● **Your instructions**:
Transcribe the data. Leave out nothing.

Items listed in a dataset
=== Section Start ===

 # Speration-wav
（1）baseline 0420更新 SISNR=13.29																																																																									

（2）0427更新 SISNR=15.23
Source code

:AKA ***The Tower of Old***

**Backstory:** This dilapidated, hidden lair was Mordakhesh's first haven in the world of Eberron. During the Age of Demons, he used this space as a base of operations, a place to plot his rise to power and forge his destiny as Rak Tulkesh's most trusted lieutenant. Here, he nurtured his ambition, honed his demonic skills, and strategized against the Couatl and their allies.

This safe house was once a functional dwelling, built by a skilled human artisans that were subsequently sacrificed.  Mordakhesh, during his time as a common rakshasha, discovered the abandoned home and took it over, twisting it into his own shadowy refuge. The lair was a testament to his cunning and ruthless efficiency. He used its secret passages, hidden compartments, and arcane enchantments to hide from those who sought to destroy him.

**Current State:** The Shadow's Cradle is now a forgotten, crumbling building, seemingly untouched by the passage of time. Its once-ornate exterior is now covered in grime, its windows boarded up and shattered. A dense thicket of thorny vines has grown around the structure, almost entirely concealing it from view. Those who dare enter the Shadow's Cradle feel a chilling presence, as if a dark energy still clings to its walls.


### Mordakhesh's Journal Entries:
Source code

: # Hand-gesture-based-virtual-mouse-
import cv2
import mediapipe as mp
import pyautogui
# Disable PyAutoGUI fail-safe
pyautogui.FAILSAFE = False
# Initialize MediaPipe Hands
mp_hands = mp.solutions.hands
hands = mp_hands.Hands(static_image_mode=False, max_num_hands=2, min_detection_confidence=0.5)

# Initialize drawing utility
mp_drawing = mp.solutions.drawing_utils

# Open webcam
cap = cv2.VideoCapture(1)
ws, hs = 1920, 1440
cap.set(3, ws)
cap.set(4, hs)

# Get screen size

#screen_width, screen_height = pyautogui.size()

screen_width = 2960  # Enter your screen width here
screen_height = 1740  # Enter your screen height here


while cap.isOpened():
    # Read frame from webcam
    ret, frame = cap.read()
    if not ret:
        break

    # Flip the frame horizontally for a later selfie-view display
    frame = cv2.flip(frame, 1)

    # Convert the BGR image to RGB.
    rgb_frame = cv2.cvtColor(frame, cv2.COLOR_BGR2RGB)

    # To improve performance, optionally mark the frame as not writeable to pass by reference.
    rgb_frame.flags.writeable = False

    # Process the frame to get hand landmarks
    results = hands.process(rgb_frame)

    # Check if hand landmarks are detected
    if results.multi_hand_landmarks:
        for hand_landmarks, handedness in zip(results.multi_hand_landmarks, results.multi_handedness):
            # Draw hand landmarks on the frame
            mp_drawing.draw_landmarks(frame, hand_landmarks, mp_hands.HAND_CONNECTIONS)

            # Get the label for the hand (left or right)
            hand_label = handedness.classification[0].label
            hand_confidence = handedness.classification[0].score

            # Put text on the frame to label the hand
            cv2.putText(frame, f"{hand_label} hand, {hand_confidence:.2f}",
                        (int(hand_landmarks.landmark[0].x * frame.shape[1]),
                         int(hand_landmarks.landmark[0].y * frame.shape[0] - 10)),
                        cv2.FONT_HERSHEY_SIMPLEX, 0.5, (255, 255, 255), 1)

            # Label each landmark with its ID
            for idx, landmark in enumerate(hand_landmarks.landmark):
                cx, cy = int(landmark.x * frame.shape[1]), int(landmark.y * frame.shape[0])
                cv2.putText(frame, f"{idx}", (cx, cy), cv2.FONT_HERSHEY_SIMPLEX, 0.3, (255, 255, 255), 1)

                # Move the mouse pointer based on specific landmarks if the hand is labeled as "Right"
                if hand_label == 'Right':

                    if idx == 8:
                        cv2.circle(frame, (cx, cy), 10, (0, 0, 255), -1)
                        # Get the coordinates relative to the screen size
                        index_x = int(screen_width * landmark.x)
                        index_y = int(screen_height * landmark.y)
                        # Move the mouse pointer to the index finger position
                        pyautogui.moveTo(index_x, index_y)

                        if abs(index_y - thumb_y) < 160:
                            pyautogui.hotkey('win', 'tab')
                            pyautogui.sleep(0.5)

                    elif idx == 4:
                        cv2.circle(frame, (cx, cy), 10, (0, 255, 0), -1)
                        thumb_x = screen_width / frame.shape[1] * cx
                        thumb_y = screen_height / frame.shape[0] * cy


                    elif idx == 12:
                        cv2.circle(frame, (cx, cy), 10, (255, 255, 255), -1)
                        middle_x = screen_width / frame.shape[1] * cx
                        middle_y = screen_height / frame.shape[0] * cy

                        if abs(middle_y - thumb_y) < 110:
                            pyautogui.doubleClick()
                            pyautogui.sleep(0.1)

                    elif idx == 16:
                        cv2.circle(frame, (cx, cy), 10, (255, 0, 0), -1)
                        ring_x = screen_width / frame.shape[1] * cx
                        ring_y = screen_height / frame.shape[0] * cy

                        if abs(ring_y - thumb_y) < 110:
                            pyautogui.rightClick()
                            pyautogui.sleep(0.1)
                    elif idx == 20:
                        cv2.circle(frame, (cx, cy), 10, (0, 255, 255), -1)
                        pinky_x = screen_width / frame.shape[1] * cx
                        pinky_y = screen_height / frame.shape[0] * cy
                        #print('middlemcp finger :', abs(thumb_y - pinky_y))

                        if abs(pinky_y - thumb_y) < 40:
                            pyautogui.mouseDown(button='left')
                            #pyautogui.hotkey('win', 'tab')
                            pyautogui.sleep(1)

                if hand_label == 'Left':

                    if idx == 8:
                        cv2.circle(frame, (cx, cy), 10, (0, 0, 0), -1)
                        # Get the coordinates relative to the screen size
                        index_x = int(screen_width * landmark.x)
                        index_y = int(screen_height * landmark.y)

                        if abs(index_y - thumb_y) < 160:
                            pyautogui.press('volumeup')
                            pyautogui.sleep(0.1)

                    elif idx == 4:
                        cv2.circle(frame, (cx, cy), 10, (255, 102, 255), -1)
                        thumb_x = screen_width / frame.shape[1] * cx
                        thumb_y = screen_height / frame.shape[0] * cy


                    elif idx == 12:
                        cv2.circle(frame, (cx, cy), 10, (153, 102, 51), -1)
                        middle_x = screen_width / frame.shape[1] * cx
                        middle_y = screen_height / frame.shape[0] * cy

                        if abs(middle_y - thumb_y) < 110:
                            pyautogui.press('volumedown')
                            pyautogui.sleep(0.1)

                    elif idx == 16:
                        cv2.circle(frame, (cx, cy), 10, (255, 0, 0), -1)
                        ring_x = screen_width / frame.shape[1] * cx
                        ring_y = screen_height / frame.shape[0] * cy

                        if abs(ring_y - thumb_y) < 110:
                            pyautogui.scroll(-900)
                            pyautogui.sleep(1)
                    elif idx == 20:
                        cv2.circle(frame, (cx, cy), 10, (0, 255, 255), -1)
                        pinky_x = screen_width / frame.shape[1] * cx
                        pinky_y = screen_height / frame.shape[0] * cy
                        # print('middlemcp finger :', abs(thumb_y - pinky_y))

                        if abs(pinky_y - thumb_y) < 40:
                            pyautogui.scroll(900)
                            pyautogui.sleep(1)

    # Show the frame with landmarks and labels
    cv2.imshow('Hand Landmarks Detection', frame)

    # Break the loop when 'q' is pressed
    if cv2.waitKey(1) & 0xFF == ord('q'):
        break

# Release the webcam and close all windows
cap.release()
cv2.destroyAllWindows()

=== Section End ===

● **Task response**:
 # Speration-wav
（1）baseline 0420更新 SISNR=13.29																																																																									

（2）0427更新 SISNR=15.23
Source code

:AKA ***The Tower of Old***

**Backstory:** This dilapidated, hidden lair was Mordakhesh's first haven in the world of Eberron. During the Age of Demons, he used this space as a base of operations, a place to plot his rise to power and forge his destiny as Rak Tulkesh's most trusted lieutenant. Here, he nurtured his ambition, honed his demonic skills, and strategized against the Couatl and their allies.

This safe house was once a functional dwelling, built by a skilled human artisans that were subsequently sacrificed.  Mordakhesh, during his time as a common rakshasha, discovered the abandoned home and took it over, twisting it into his own shadowy refuge. The lair was a testament to his cunning and ruthless efficiency. He used its secret passages, hidden compartments, and arcane enchantments to hide from those who sought to destroy him.

**Current State:** The Shadow's Cradle is now a forgotten, crumbling building, seemingly untouched by the passage of time. Its once-ornate exterior is now covered in grime, its windows boarded up and shattered. A dense thicket of thorny vines has grown around the structure, almost entirely concealing it from view. Those who dare enter the Shadow's Cradle feel a chilling presence, as if a dark energy still clings to its walls.


### Mordakhesh's Journal Entries:
Source code

: # Hand-gesture-based-virtual-mouse-
import cv2
import mediapipe as mp
import pyautogui
# Disable PyAutoGUI fail-safe
pyautogui.FAILSAFE = False
# Initialize MediaPipe Hands
mp_hands = mp.solutions.hands
hands = mp_hands.Hands(static_image_mode=False, max_num_hands=2, min_detection_confidence=0.5)

# Initialize drawing utility
mp_drawing = mp.solutions.drawing_utils

# Open webcam
cap = cv2.VideoCapture(1)
ws, hs = 1920, 1440
cap.set(3, ws)
cap.set(4, hs)

# Get screen size

#screen_width, screen_height = pyautogui.size()

screen_width = 2960  # Enter your screen width here
screen_height = 1740  # Enter your screen height here


while cap.isOpened():
    # Read frame from webcam
    ret, frame = cap.read()
    if not ret:
        break

    # Flip the frame horizontally for a later selfie-view display
    frame = cv2.flip(frame, 1)

    # Convert the BGR image to RGB.
    rgb_frame = cv2.cvtColor(frame, cv2.COLOR_BGR2RGB)

    # To improve performance, optionally mark the frame as not writeable to pass by reference.
    rgb_frame.flags.writeable = False

    # Process the frame to get hand landmarks
    results = hands.process(rgb_frame)

    # Check if hand landmarks are detected
    if results.multi_hand_landmarks:
        for hand_landmarks, handedness in zip(results.multi_hand_landmarks, results.multi_handedness):
            # Draw hand landmarks on the frame
            mp_drawing.draw_landmarks(frame, hand_landmarks, mp_hands.HAND_CONNECTIONS)

            # Get the label for the hand (left or right)
            hand_label = handedness.classification[0].label
            hand_confidence = handedness.classification[0].score

            # Put text on the frame to label the hand
            cv2.putText(frame, f"{hand_label} hand, {hand_confidence:.2f}",
                        (int(hand_landmarks.landmark[0].x * frame.shape[1]),
                         int(hand_landmarks.landmark[0].y * frame.shape[0] - 10)),
                        cv2.FONT_HERSHEY_SIMPLEX, 0.5, (255, 255, 255), 1)

            # Label each landmark with its ID
            for idx, landmark in enumerate(hand_landmarks.landmark):
                cx, cy = int(landmark.x * frame.shape[1]), int(landmark.y * frame.shape[0])
                cv2.putText(frame, f"{idx}", (cx, cy), cv2.FONT_HERSHEY_SIMPLEX, 0.3, (255, 255, 255), 1)

                # Move the mouse pointer based on specific landmarks if the hand is labeled as "Right"
                if hand_label == 'Right':

                    if idx == 8:
                        cv2.circle(frame, (cx, cy), 10, (0, 0, 255), -1)
                        # Get the coordinates relative to the screen size
                        index_x = int(screen_width * landmark.x)
                        index_y = int(screen_height * landmark.y)
                        # Move the mouse pointer to the index finger position
                        pyautogui.moveTo(index_x, index_y)

                        if abs(index_y - thumb_y) < 160:
                            pyautogui.hotkey('win', 'tab')
                            pyautogui.sleep(0.5)

                    elif idx == 4:
                        cv2.circle(frame, (cx, cy), 10, (0, 255, 0), -1)
                        thumb_x = screen_width / frame.shape[1] * cx
                        thumb_y = screen_height / frame.shape[0] * cy


                    elif idx == 12:
                        cv2.circle(frame, (cx, cy), 10, (255, 255, 255), -1)
                        middle_x = screen_width / frame.shape[1] * cx
                        middle_y = screen_height / frame.shape[0] * cy

                        if abs(middle_y - thumb_y) < 110:
                            pyautogui.doubleClick()
                            pyautogui.sleep(0.1)

                    elif idx == 16:
                        cv2.circle(frame, (cx, cy), 10, (255, 0, 0), -1)
                        ring_x = screen_width / frame.shape[1] * cx
                        ring_y = screen_height / frame.shape[0] * cy

                        if abs(ring_y - thumb_y) < 110:
                            pyautogui.rightClick()
                            pyautogui.sleep(0.1)
                    elif idx == 20:
                        cv2.circle(frame, (cx, cy), 10, (0, 255, 255), -1)
                        pinky_x = screen_width / frame.shape[1] * cx
                        pinky_y = screen_height / frame.shape[0] * cy
                        #print('middlemcp finger :', abs(thumb_y - pinky_y))

                        if abs(pinky_y - thumb_y) < 40:
                            pyautogui.mouseDown(button='left')
                            #pyautogui.hotkey('win', 'tab')
                            pyautogui.sleep(1)

                if hand_label == 'Left':

                    if idx == 8:
                        cv2.circle(frame, (cx, cy), 10, (0, 0, 0), -1)
                        # Get the coordinates relative to the screen size
                        index_x = int(screen_width * landmark.x)
                        index_y = int(screen_height * landmark.y)

                        if abs(index_y - thumb_y) < 160:
                            pyautogui.press('volumeup')
                            pyautogui.sleep(0.1)

                    elif idx == 4:
                        cv2.circle(frame, (cx, cy), 10, (255, 102, 255), -1)
                        thumb_x = screen_width / frame.shape[1] * cx
                        thumb_y = screen_height / frame.shape[0] * cy


                    elif idx == 12:
                        cv2.circle(frame, (cx, cy), 10, (153, 102, 51), -1)
                        middle_x = screen_width / frame.shape[1] * cx
                        middle_y = screen_height / frame.shape[0] * cy

                        if abs(middle_y - thumb_y) < 110:
                            pyautogui.press('volumedown')
                            pyautogui.sleep(0.1)

                    elif idx == 16:
                        cv2.circle(frame, (cx, cy), 10, (255, 0, 0), -1)
                        ring_x = screen_width / frame.shape[1] * cx
                        ring_y = screen_height / frame.shape[0] * cy

                        if abs(ring_y - thumb_y) < 110:
                            pyautogui.scroll(-900)
                            pyautogui.sleep(1)
                    elif idx == 20:
                        cv2.circle(frame, (cx, cy), 10, (0, 255, 255), -1)
                        pinky_x = screen_width / frame.shape[1] * cx
                        pinky_y = screen_height / frame.shape[0] * cy
                        # print('middlemcp finger :', abs(thumb_y - pinky_y))

                        if abs(pinky_y - thumb_y) < 40:
                            pyautogui.scroll(900)
                            pyautogui.sleep(1)

    # Show the frame with landmarks and labels
    cv2.imshow('Hand Landmarks Detection', frame)

    # Break the loop when 'q' is pressed
    if cv2.waitKey(1) & 0xFF == ord('q'):
        break

# Release the webcam and close all windows
cap.release()
cv2.destroyAllWindows()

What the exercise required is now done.